[Plain-text document sources]
____
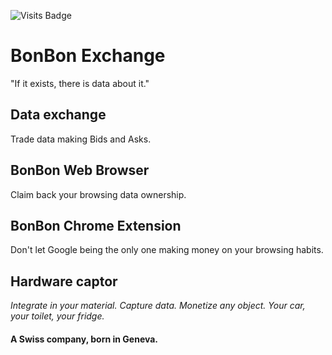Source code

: ![Visits Badge](https://badges.pufler.dev/visits/BonBon-exchange/.github)

# BonBon Exchange

"If it exists, there is data about it."

## Data exchange

Trade data making Bids and Asks.

## BonBon Web Browser

Claim back your browsing data ownership.

## BonBon Chrome Extension

Don't let Google being the only one making money on your browsing habits.

## Hardware captor

_Integrate in your material. Capture data. Monetize any object. Your car, your toilet, your fridge._


#### A Swiss company, born in Geneva.
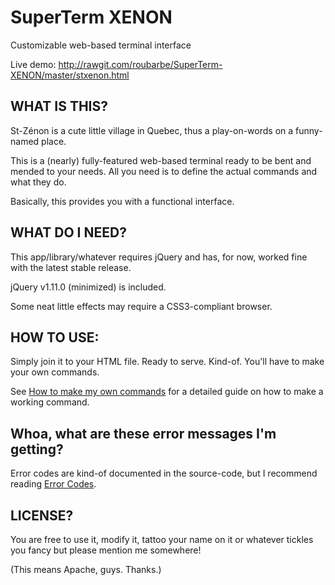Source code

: SuperTerm XENON
===============

Customizable web-based terminal interface

Live demo: http://rawgit.com/roubarbe/SuperTerm-XENON/master/stxenon.html

## WHAT IS THIS?
St-Zénon is a cute little village in Quebec, thus a 
play-on-words on a funny-named place.

This is a (nearly) fully-featured web-based terminal ready
to be bent and mended to your needs. All you need is to define
the actual commands and what they do.

Basically, this provides you with a functional interface.


## WHAT DO I NEED?
This app/library/whatever requires jQuery and has, for now, worked
fine with the latest stable release.

jQuery v1.11.0 (minimized) is included.

Some neat little effects may require a CSS3-compliant browser.


## HOW TO USE:
Simply join it to your HTML file. Ready to serve. Kind-of.
You'll have to make your own commands.

See [How to make my own commands](https://github.com/roubarbe/SuperTerm-XENON/wiki/How-to-make-my-own-commands%3F) for a detailed guide on how to make a working command.

## Whoa, what are these error messages I'm getting?
Error codes are kind-of documented in the source-code, but I recommend reading [Error Codes](https://github.com/roubarbe/SuperTerm-XENON/wiki/Error-Codes).


## LICENSE?
You are free to use it, modify it, tattoo your name on it
or whatever tickles you fancy but please mention me somewhere!

(This means Apache, guys. Thanks.)
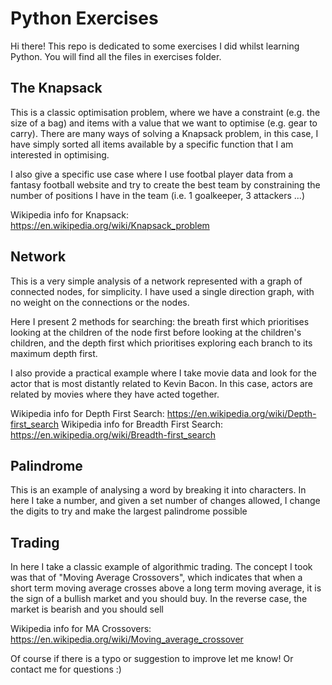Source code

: # Python Exercises

Hi there! This repo is dedicated to some exercises I did whilst learning Python. You will find all the files in exercises folder.

## The Knapsack
This is a classic optimisation problem, where we have a constraint (e.g. the size of a bag) and items with a value that we want to optimise (e.g. gear to carry). There are many ways of solving a Knapsack problem, in this case, I have simply sorted all items available by a specific function that I am interested in optimising.

I also give a specific use case where I use footbal player data from a fantasy football website and try to create the best team by constraining the number of positions I have in the team (i.e. 1 goalkeeper, 3 attackers ...)

Wikipedia info for Knapsack: https://en.wikipedia.org/wiki/Knapsack_problem

## Network
This is a very simple analysis of a network represented with a graph of connected nodes, for simplicity. I have used a single direction graph, with no weight on the connections or the nodes. 

Here I present 2 methods for searching: the breath first which prioritises looking at the children of the node first before looking at the children's children, and the depth first which prioritises exploring each branch to its maximum depth first.

I also provide a practical example where I take movie data and look for the actor that is most distantly related to Kevin Bacon. In this case, actors are related by movies where they have acted together.

Wikipedia info for Depth First Search: https://en.wikipedia.org/wiki/Depth-first_search
Wikipedia info for Breadth First Search: https://en.wikipedia.org/wiki/Breadth-first_search

## Palindrome
This is an example of analysing a word by breaking it into characters. In here I take a number, and given a set number of changes allowed, I change the digits to try and make the largest palindrome possible

## Trading
In here I take a classic example of algorithmic trading. The concept I took was that of "Moving Average Crossovers", which indicates that when a short term moving average crosses above a long term moving average, it is the sign of a bullish market and you should buy. In the reverse case, the market is bearish and you should sell

Wikipedia info for MA Crossovers: https://en.wikipedia.org/wiki/Moving_average_crossover

Of course if there is a typo or suggestion to improve let me know! Or contact me for questions :)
____
What to work on
Nothing but a number is expected: the tally of lines in the records that include the word "XENON".

Answer box
4